I know it is Friday but I missed it yesterday due to prepping for the big Christmas Eve festivities. It is my favorite holiday of the year and yesterday was not a let down!
It took me two years to finally feel whole again within the family unit. I missed so many holidays due to those circumstances of a controlling nature. This year was probably the most I ever smiled or laughed. Very easy to do when you mother gets drunk! I’d post the video but I am unsure she would appreciate that! I felt relaxed and bliss like. It is a good feeling and I am going to hold on to these moments for as long as possible.
I almost feel like canceling my therapy session this week but I know that is never a good idea. Those 45 minute talks keep my bullshit in check… she calls me out on it constantly but I am mentally stronger for it.
On top of my relaxing family holiday dinner, this past week I conquered another one of my fears. On Wednesday I wore colored pants…something other than black or dark washed jeans.

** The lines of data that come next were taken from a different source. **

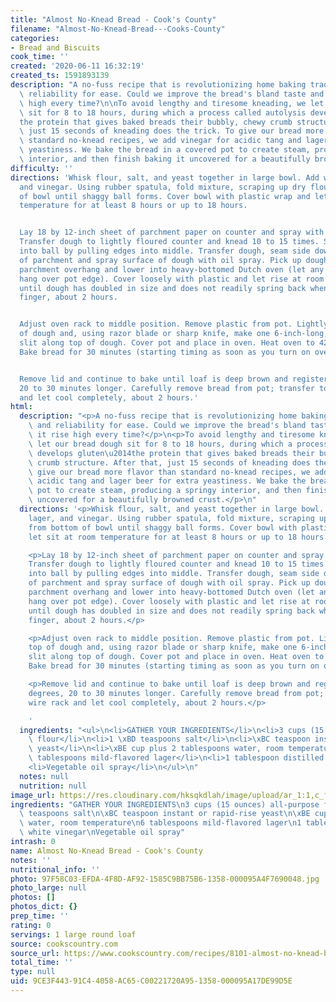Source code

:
 ```yaml
---
title: "Almost No-Knead Bread - Cook's County"
filename: "Almost-No-Knead-Bread---Cooks-County"
categories:
- Bread and Biscuits
cook_time: ''
created: '2020-06-11 16:32:19'
created_ts: 1591893139
description: "A no-fuss recipe that is revolutionizing home baking trades flavor and\
  \ reliability for ease. Could we improve the bread's bland taste and make it rise\
  \ high every time?\n\nTo avoid lengthy and tiresome kneading, we let our bread dough\
  \ sit for 8 to 18 hours, during which a process called autolysis develops gluten\u2014\
  the protein that gives baked breads their bubbly, chewy crumb structure. After that,\
  \ just 15 seconds of kneading does the trick. To give our bread more flavor than\
  \ standard no-knead recipes, we add vinegar for acidic tang and lager beer for extra\
  \ yeastiness. We bake the bread in a covered pot to create steam, producing a springy\
  \ interior, and then finish baking it uncovered for a beautifully browned crust."
difficulty: ''
directions: 'Whisk flour, salt, and yeast together in large bowl. Add water, lager,
  and vinegar. Using rubber spatula, fold mixture, scraping up dry flour from bottom
  of bowl until shaggy ball forms. Cover bowl with plastic wrap and let sit at room
  temperature for at least 8 hours or up to 18 hours.


  Lay 18 by 12-inch sheet of parchment paper on counter and spray with oil spray.
  Transfer dough to lightly floured counter and knead 10 to 15 times. Shape dough
  into ball by pulling edges into middle. Transfer dough, seam side down, to center
  of parchment and spray surface of dough with oil spray. Pick up dough by lifting
  parchment overhang and lower into heavy-bottomed Dutch oven (let any excess parchment
  hang over pot edge). Cover loosely with plastic and let rise at room temperature
  until dough has doubled in size and does not readily spring back when poked with
  finger, about 2 hours.


  Adjust oven rack to middle position. Remove plastic from pot. Lightly flour top
  of dough and, using razor blade or sharp knife, make one 6-inch-long, 1/2-inch-deep
  slit along top of dough. Cover pot and place in oven. Heat oven to 425 degrees.
  Bake bread for 30 minutes (starting timing as soon as you turn on oven).


  Remove lid and continue to bake until loaf is deep brown and registers 210 degrees,
  20 to 30 minutes longer. Carefully remove bread from pot; transfer to wire rack
  and let cool completely, about 2 hours.'
html:
  description: "<p>A no-fuss recipe that is revolutionizing home baking trades flavor\
    \ and reliability for ease. Could we improve the bread's bland taste and make\
    \ it rise high every time?</p>\n<p>To avoid lengthy and tiresome kneading, we\
    \ let our bread dough sit for 8 to 18 hours, during which a process called autolysis\
    \ develops gluten\u2014the protein that gives baked breads their bubbly, chewy\
    \ crumb structure. After that, just 15 seconds of kneading does the trick. To\
    \ give our bread more flavor than standard no-knead recipes, we add vinegar for\
    \ acidic tang and lager beer for extra yeastiness. We bake the bread in a covered\
    \ pot to create steam, producing a springy interior, and then finish baking it\
    \ uncovered for a beautifully browned crust.</p>\n"
  directions: '<p>Whisk flour, salt, and yeast together in large bowl. Add water,
    lager, and vinegar. Using rubber spatula, fold mixture, scraping up dry flour
    from bottom of bowl until shaggy ball forms. Cover bowl with plastic wrap and
    let sit at room temperature for at least 8 hours or up to 18 hours.</p>

    <p>Lay 18 by 12-inch sheet of parchment paper on counter and spray with oil spray.
    Transfer dough to lightly floured counter and knead 10 to 15 times. Shape dough
    into ball by pulling edges into middle. Transfer dough, seam side down, to center
    of parchment and spray surface of dough with oil spray. Pick up dough by lifting
    parchment overhang and lower into heavy-bottomed Dutch oven (let any excess parchment
    hang over pot edge). Cover loosely with plastic and let rise at room temperature
    until dough has doubled in size and does not readily spring back when poked with
    finger, about 2 hours.</p>

    <p>Adjust oven rack to middle position. Remove plastic from pot. Lightly flour
    top of dough and, using razor blade or sharp knife, make one 6-inch-long, 1/2-inch-deep
    slit along top of dough. Cover pot and place in oven. Heat oven to 425 degrees.
    Bake bread for 30 minutes (starting timing as soon as you turn on oven).</p>

    <p>Remove lid and continue to bake until loaf is deep brown and registers 210
    degrees, 20 to 30 minutes longer. Carefully remove bread from pot; transfer to
    wire rack and let cool completely, about 2 hours.</p>

    '
  ingredients: "<ul>\n<li>GATHER YOUR INGREDIENTS</li>\n<li>3 cups (15 ounces) all-purpose\
    \ flour</li>\n<li>1 \xBD teaspoons salt</li>\n<li>\xBC teaspoon instant or rapid-rise\
    \ yeast</li>\n<li>\xBE cup plus 2 tablespoons water, room temperature</li>\n<li>6\
    \ tablespoons mild-flavored lager</li>\n<li>1 tablespoon distilled white vinegar</li>\n\
    <li>Vegetable oil spray</li>\n</ul>\n"
  notes: null
  nutrition: null
image_url: https://res.cloudinary.com/hksqkdlah/image/upload/ar_1:1,c_fill,dpr_2.0,f_auto,fl_lossy.progressive.strip_profile,g_faces:auto,q_auto:low,w_344/22085_sfs-easy-rustic-bread-7-1
ingredients: "GATHER YOUR INGREDIENTS\n3 cups (15 ounces) all-purpose flour\n1 \xBD\
  \ teaspoons salt\n\xBC teaspoon instant or rapid-rise yeast\n\xBE cup plus 2 tablespoons\
  \ water, room temperature\n6 tablespoons mild-flavored lager\n1 tablespoon distilled\
  \ white vinegar\nVegetable oil spray"
intrash: 0
name: Almost No-Knead Bread - Cook's County
notes: ''
nutritional_info: ''
photo: 97F58C03-EFDA-4F8D-AF92-1585C9BB75B6-1358-000095A4F7690048.jpg
photo_large: null
photos: []
photos_dict: {}
prep_time: ''
rating: 0
servings: 1 large round loaf
source: cookscountry.com
source_url: https://www.cookscountry.com/recipes/8101-almost-no-knead-bread?extcode=MCSKD10L0&ref=new_search_experience_1
total_time: ''
type: null
uid: 9CE3F443-91C4-4058-AC65-C00221720A95-1358-000095A17DE99D5E
---
```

I wore red leggings and I liked it!
This was me before heading out to an ugly sweater happy hour at Howl at the Moon in the city. We were celebrating one of my best friend’s birthdays! I think this sweater is more cute than ugly but oh well!
Seriously, if there is anything I can leave you with today it is wear what you are afraid of! It is the quickest way to get over it. I’m now going to look into adding more colors to my wardrobe. It is such a powerful feeling to not care what others will think about how you are dressed. And you know what? I think I looked just fine!
Enjoy the rest of the holiday weekend my lovely readers!